The Securities and Exchange Commission is raising the bar for mutual fund companies’ compliance programs, having found 40% of such programs deficient in 2006, according to a new white paper from SEI Investments. Another reason the SEC has higher standards is because of its CCOutreach programs, which are meant to better educate fund compliance and regulatory staff.
All of this is despite the fact that the SEC hasn’t enacted any new rules this year. Of the 52 CCOs and fund executives that SEI surveyed, 84% said the SEC’s requests have become more onorous, asking for more information ahead of exams and tougher questions once examiners arrive.
“The SEC’s message to the industry is clear: It expects to see significant improvement in compliance programs,” said Jim Volk, chief compliance officer at SEI’s investment manager services division. “The bottom line is that senior management must be more involved with compliance, and CCOs have to be more alert than ever before. We’re in a new era of compliance that requires heightened awareness.”
One recommendation that SEI makes is to stay on top of the SEC’s key concerns, or hot-button issues, as these are always changing.

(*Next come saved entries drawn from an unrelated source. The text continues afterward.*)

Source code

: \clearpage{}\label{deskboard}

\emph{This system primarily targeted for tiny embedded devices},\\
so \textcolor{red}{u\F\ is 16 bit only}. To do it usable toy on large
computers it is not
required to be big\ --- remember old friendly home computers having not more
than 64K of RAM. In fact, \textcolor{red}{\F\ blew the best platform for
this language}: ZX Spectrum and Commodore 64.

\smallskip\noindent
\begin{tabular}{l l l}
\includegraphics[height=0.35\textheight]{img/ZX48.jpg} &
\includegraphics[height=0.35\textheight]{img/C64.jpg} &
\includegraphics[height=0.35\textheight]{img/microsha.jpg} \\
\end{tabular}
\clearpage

Currently, according to SEI, the SEC is most concerned with the use of non-public information in investment decisions, undisclosed fee arrangements, soft-dollar brokerage arrangements, best execution, risk management, and pricing and valuation methods.
Firms should also have policies setting forth a firm-wide culture of compliance and annually audit their compliance programs for missing policies and procedures.